[Saved entries]
_ _ _ _ _

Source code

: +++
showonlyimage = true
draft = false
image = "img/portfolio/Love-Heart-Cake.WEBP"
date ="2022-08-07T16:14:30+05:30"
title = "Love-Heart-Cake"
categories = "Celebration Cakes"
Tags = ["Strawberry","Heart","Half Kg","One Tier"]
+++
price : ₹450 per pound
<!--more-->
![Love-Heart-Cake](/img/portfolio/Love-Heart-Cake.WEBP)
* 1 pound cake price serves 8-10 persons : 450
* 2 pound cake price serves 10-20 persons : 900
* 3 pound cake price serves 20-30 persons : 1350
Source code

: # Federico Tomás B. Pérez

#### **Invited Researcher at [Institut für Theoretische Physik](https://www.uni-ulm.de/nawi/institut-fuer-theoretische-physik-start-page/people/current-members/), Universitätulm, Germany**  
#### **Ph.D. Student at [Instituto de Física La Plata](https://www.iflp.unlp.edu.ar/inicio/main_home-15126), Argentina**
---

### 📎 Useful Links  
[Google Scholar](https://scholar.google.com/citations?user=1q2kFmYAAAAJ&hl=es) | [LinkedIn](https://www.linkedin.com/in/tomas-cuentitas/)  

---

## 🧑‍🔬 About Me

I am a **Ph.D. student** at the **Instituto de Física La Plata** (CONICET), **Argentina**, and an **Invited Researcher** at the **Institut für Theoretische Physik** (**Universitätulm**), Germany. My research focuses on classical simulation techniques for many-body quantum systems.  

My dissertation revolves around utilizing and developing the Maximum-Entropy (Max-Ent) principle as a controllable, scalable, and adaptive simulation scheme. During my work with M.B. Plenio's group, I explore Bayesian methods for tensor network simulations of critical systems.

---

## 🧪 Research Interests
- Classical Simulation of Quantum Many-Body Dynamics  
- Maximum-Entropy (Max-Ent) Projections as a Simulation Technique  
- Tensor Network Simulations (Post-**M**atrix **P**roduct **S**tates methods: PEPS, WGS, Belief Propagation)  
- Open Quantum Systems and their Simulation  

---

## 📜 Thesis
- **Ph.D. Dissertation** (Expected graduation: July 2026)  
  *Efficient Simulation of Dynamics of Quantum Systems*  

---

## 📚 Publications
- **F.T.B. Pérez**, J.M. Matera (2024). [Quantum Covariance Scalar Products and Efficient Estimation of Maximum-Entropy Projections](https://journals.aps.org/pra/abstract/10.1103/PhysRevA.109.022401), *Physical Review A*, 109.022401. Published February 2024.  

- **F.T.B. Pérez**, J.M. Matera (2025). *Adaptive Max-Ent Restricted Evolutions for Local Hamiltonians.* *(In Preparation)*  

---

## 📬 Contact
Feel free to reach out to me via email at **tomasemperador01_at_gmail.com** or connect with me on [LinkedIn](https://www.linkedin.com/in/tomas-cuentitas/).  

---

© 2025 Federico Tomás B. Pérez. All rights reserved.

_ _ _ _ _

◆ EXERCISE REQUIREMENTS
Please copy out every entry word for word.

◆ EXERCISE OUTPUT
Source code

: +++
showonlyimage = true
draft = false
image = "img/portfolio/Love-Heart-Cake.WEBP"
date ="2022-08-07T16:14:30+05:30"
title = "Love-Heart-Cake"
categories = "Celebration Cakes"
Tags = ["Strawberry","Heart","Half Kg","One Tier"]
+++
price : ₹450 per pound
<!--more-->
![Love-Heart-Cake](/img/portfolio/Love-Heart-Cake.WEBP)
* 1 pound cake price serves 8-10 persons : 450
* 2 pound cake price serves 10-20 persons : 900
* 3 pound cake price serves 20-30 persons : 1350
Source code

: # Federico Tomás B. Pérez

#### **Invited Researcher at [Institut für Theoretische Physik](https://www.uni-ulm.de/nawi/institut-fuer-theoretische-physik-start-page/people/current-members/), Universitätulm, Germany**  
#### **Ph.D. Student at [Instituto de Física La Plata](https://www.iflp.unlp.edu.ar/inicio/main_home-15126), Argentina**
---

### 📎 Useful Links  
[Google Scholar](https://scholar.google.com/citations?user=1q2kFmYAAAAJ&hl=es) | [LinkedIn](https://www.linkedin.com/in/tomas-cuentitas/)  

---

## 🧑‍🔬 About Me

I am a **Ph.D. student** at the **Instituto de Física La Plata** (CONICET), **Argentina**, and an **Invited Researcher** at the **Institut für Theoretische Physik** (**Universitätulm**), Germany. My research focuses on classical simulation techniques for many-body quantum systems.  

My dissertation revolves around utilizing and developing the Maximum-Entropy (Max-Ent) principle as a controllable, scalable, and adaptive simulation scheme. During my work with M.B. Plenio's group, I explore Bayesian methods for tensor network simulations of critical systems.

---

## 🧪 Research Interests
- Classical Simulation of Quantum Many-Body Dynamics  
- Maximum-Entropy (Max-Ent) Projections as a Simulation Technique  
- Tensor Network Simulations (Post-**M**atrix **P**roduct **S**tates methods: PEPS, WGS, Belief Propagation)  
- Open Quantum Systems and their Simulation  

---

## 📜 Thesis
- **Ph.D. Dissertation** (Expected graduation: July 2026)  
  *Efficient Simulation of Dynamics of Quantum Systems*  

---

## 📚 Publications
- **F.T.B. Pérez**, J.M. Matera (2024). [Quantum Covariance Scalar Products and Efficient Estimation of Maximum-Entropy Projections](https://journals.aps.org/pra/abstract/10.1103/PhysRevA.109.022401), *Physical Review A*, 109.022401. Published February 2024.  

- **F.T.B. Pérez**, J.M. Matera (2025). *Adaptive Max-Ent Restricted Evolutions for Local Hamiltonians.* *(In Preparation)*  

---

## 📬 Contact
Feel free to reach out to me via email at **tomasemperador01_at_gmail.com** or connect with me on [LinkedIn](https://www.linkedin.com/in/tomas-cuentitas/).  

---

© 2025 Federico Tomás B. Pérez. All rights reserved.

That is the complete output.